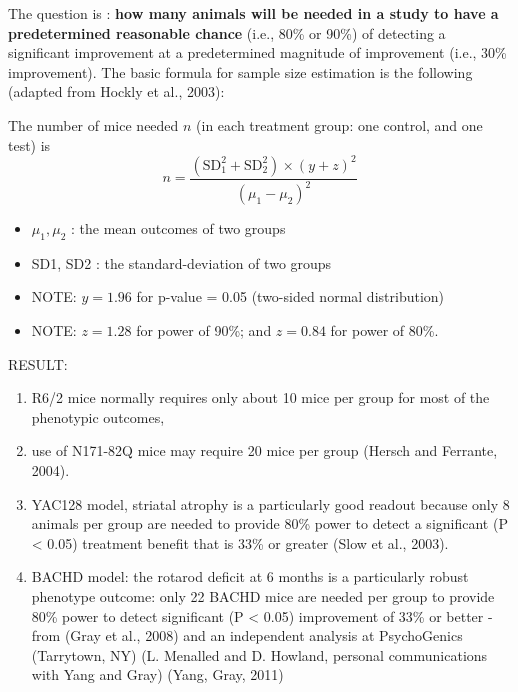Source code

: The question is : {\bf how many animals will be needed in a study to have a
predetermined reasonable chance} (i.e., 80\% or 90\%) of detecting a significant
improvement at a predetermined magnitude of improvement (i.e., 30\%
improvement). The basic formula for sample size estimation is the following
(adapted from Hockly et al., 2003):

The number of mice needed $n$ (in each treatment group: one control, and one
test) is
\begin{equation}
n = \frac{(\text{SD}_1^2 + \text{SD}_2^2) \times (y + z)^2  }{(\mu_1 - \mu_2)^2}
\end{equation}
\begin{itemize}
  \item $\mu_1, \mu_2$ : the mean outcomes of two groups
  
  \item SD1, SD2 : the standard-deviation of two groups
  
  \item NOTE: $y=1.96$ for p-value = 0.05 (two-sided normal distribution)
  
  \item NOTE: $z=1.28$ for power of 90\%; and $z=0.84$ for power of 80\%.
\end{itemize}

RESULT:
\begin{enumerate}
  \item R6/2 mice normally requires only about 10 mice per group for most of the phenotypic
outcomes,

  \item use of N171-82Q mice may require 20 mice per group (Hersch and Ferrante,
  2004). 
  
  \item YAC128 model, striatal atrophy is a particularly good readout because
  only 8 animals per group are needed to provide 80\% power to detect a
  significant (P < 0.05) treatment benefit that is 33\% or greater (Slow et al.,
  2003).

  \item BACHD model: the rotarod deficit at 6 months is a particularly robust
  phenotype outcome: only 22 BACHD mice are needed per group to provide 80\%
  power to detect significant (P < 0.05) improvement of 33\% or better - from
  (Gray et al., 2008) and an independent analysis at PsychoGenics (Tarrytown,
  NY) (L. Menalled and D. Howland, personal communications with Yang and Gray)
  (Yang, Gray, 2011)
\end{enumerate}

====

Repeat every record above exactly, but leave out any pictures.

Source code

: The question is : {\bf how many animals will be needed in a study to have a
predetermined reasonable chance} (i.e., 80\% or 90\%) of detecting a significant
improvement at a predetermined magnitude of improvement (i.e., 30\%
improvement). The basic formula for sample size estimation is the following
(adapted from Hockly et al., 2003):

The number of mice needed $n$ (in each treatment group: one control, and one
test) is
\begin{equation}
n = \frac{(\text{SD}_1^2 + \text{SD}_2^2) \times (y + z)^2  }{(\mu_1 - \mu_2)^2}
\end{equation}
\begin{itemize}
  \item $\mu_1, \mu_2$ : the mean outcomes of two groups
  
  \item SD1, SD2 : the standard-deviation of two groups
  
  \item NOTE: $y=1.96$ for p-value = 0.05 (two-sided normal distribution)
  
  \item NOTE: $z=1.28$ for power of 90\%; and $z=0.84$ for power of 80\%.
\end{itemize}

RESULT:
\begin{enumerate}
  \item R6/2 mice normally requires only about 10 mice per group for most of the phenotypic
outcomes,

  \item use of N171-82Q mice may require 20 mice per group (Hersch and Ferrante,
  2004). 
  
  \item YAC128 model, striatal atrophy is a particularly good readout because
  only 8 animals per group are needed to provide 80\% power to detect a
  significant (P < 0.05) treatment benefit that is 33\% or greater (Slow et al.,
  2003).

  \item BACHD model: the rotarod deficit at 6 months is a particularly robust
  phenotype outcome: only 22 BACHD mice are needed per group to provide 80\%
  power to detect significant (P < 0.05) improvement of 33\% or better - from
  (Gray et al., 2008) and an independent analysis at PsychoGenics (Tarrytown,
  NY) (L. Menalled and D. Howland, personal communications with Yang and Gray)
  (Yang, Gray, 2011)
\end{enumerate}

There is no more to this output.